= Blue Veins (Pakistan) =

Pakistani women's health advocacy group

Blue Veins, based in Peshawar, Khyber Pakhtunkhwa, Pakistan is a women's health advocacy group. Its focus is on providing medical knowledge to underprivileged and rural women. Its mission includes empowering women to assert their rights and participate in fostering peaceful conflict resolutions.

== About ==
Blue Veins works with grassroots organizations for both men and women to secure and maintain women's rights in Khyber Pakthtunkhwa (KPK). This has included ensuring women have the right to vote in Peshawar. Blue Veins has also trained women on how to avoid harassment in the workplace.

Blue Veins has also helped transgender people in Pakistan. They have provided help and resources, such as giving out sewing machines to individuals in the transgender community.

Blue Veins is a member of the End Violence Against Women & Girls Alliance and also a member of Girls Not Brides.

== History ==
Blue Veins was founded by Qamar Naseem in 1999 first in order to spread information about breast cancer in communities such as Khyber Pakthtunkhwa (KPK) and Federally Administrated Tribal Areas (FATA). In 2013, Blue Veins partnered with KIOS, a Finnish NGO, to document sexual harassment "hotspots" in Pakistan.
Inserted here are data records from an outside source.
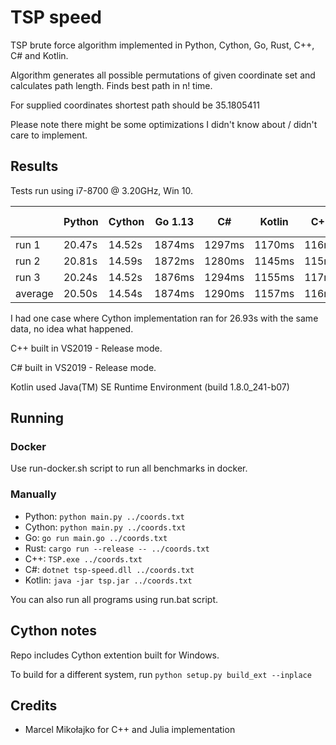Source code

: # TSP speed

TSP brute force algorithm implemented in Python, Cython, Go, Rust, C++, C# and Kotlin.

Algorithm generates all possible permutations of given coordinate set and calculates path length. Finds best path in n! time.

For supplied coordinates shortest path should be 35.1805411

Please note there might be some optimizations I didn't know about / didn't care to implement.

## Results

Tests run using i7-8700 @ 3.20GHz, Win 10.

|                 | Python | Cython | Go 1.13 |  C#  |Kotlin| C++ | Rust 1.41 |
|-----------------|--------|--------|---------|------|------|-----|-----------|
| run 1           | 20.47s | 14.52s | 1874ms  |1297ms|1170ms|116ms|    55ms   |
| run 2           | 20.81s | 14.59s | 1872ms  |1280ms|1145ms|115ms|    55ms   |
| run 3           | 20.24s | 14.52s | 1876ms  |1294ms|1155ms|117ms|    55ms   |
| average         | 20.50s | 14.54s | 1874ms  |1290ms|1157ms|116ms|    55ms   |

I had one case where Cython implementation ran for 26.93s with the same data, no idea what happened.

C++ built in VS2019 - Release mode.

C# built in VS2019 - Release mode.

Kotlin used Java(TM) SE Runtime Environment (build 1.8.0_241-b07)

## Running

### Docker

Use run-docker.sh script to run all benchmarks in docker.

### Manually

* Python: `python main.py ../coords.txt`
* Cython: `python main.py ../coords.txt`
* Go: `go run main.go ../coords.txt`
* Rust: `cargo run --release -- ../coords.txt`
* C++: `TSP.exe ../coords.txt`
* C#: `dotnet tsp-speed.dll ../coords.txt`
* Kotlin: `java -jar tsp.jar ../coords.txt`

You can also run all programs using run.bat script.

## Cython notes

Repo includes Cython extention built for Windows.

To build for a different system, run `python setup.py build_ext --inplace`

## Credits
* Marcel Mikołajko for C++ and Julia implementation

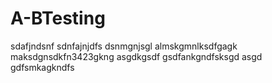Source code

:# A-BTesting
sdafjndsnf
sdnfajnjdfs
dsnmgnjsgl
almskgmnlksdfgagk
maksdgnsdkfn3423gkng
asgdkgsdf
gsdfankgndfsksgd
asgd
gdfsmkagkndfs
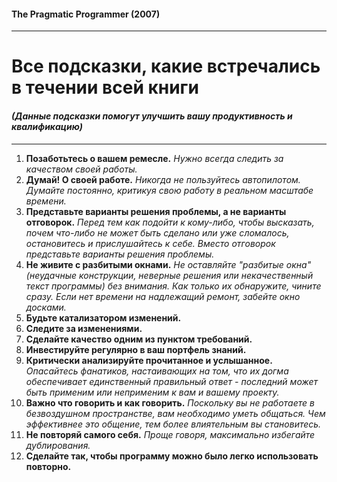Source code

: #### The Pragmatic Programmer (2007)

------------------------------------

# Все подсказки, какие встречались в течении всей книги

#### _(Данные подсказки помогут улучшить вашу продуктивность и квалификацию)_

-----------------------------------------------------------------------------

1. **Позаботьтесь о вашем ремесле.** _Нужно всегда следить за качеством своей работы._
2. **Думай! О своей работе.** _Никогда не пользуйтесь автопилотом. Думайте постоянно, 
     критикуя свою работу в реальном масштабе времени._
3. **Представьте варианты решения проблемы, а не варианты отговорок.** _Перед тем как подойти к кому-либо, 
     чтобы высказать, почем что-либо не может быть сделано или уже сломалось, остановитесь и прислушайтесь 
     к себе. Вместо отговорок представьте варианты решения проблемы._
4. **Не живите с разбитыми окнами.** _Не оставляйте "разбитые окна" (неудачные конструкции, неверные решения 
     или некачественный текст программы) без внимания. Как только их обнаружите, чините сразу. Если нет 
     времени на надлежащий ремонт, забейте окно досками._
5. **Будьте катализатором изменений.**
6. **Следите за изменениями.**
7. **Сделайте качество одним из пунктом требований.**
8. **Инвестируйте регулярно в ваш портфель знаний.**
9. **Критически анализируйте прочитанное и услышанное.** _Опасайтесь фанатиков, настаивающих на том, 
     что их догма обеспечивает единственный правильный ответ - последний может быть применим или неприменим 
     к вам и вашему проекту._
10. **Важно что говорить и как говорить.** _Поскольку вы не работаете в безвоздушном пространстве, вам 
      необходимо уметь общаться. Чем эффективнее это общение, тем более влиятельным вы становитесь._
11. **Не повторяй самого себя.** _Проще говоря, максимально избегайте дублирования._
12. **Сделайте так, чтобы программу можно было легко использовать повторно.**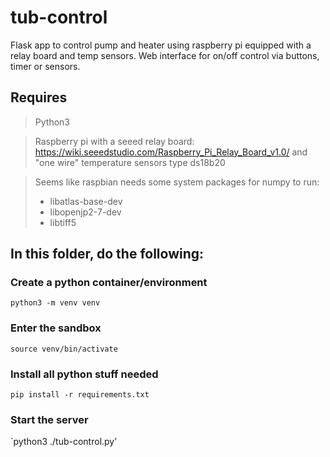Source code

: # tub-control
Flask app to control pump and heater using raspberry pi equipped with a relay
board and temp sensors. Web interface for on/off control via buttons, timer
or sensors.

## Requires
> Python3

> Raspberry pi with a seeed relay board: https://wiki.seeedstudio.com/Raspberry_Pi_Relay_Board_v1.0/
> and "one wire" temperature sensors type ds18b20

> Seems like raspbian needs some system packages for numpy to run:
> - libatlas-base-dev
> - libopenjp2-7-dev
> - libtiff5

## In this folder, do the following:
### Create a python container/environment
`python3 -m venv venv`
### Enter the sandbox
`source venv/bin/activate`
### Install all python stuff needed
`pip install -r requirements.txt`
### Start the server
`python3 ./tub-control.py'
This project eventually led to 46 women being able to file cases, with Blue Veins' help. Also in 2013, Blue Veins launched a "Women's Manifesto", urging women to exercise their right to vote.

Blue Veins helped establish TransAction in KPK. In 2017, Blue Veins, along with TransAction Alliance have demanded legal protections for transgender people in KPK. KPK became the first province in South Asia to have legal protections for transgender people.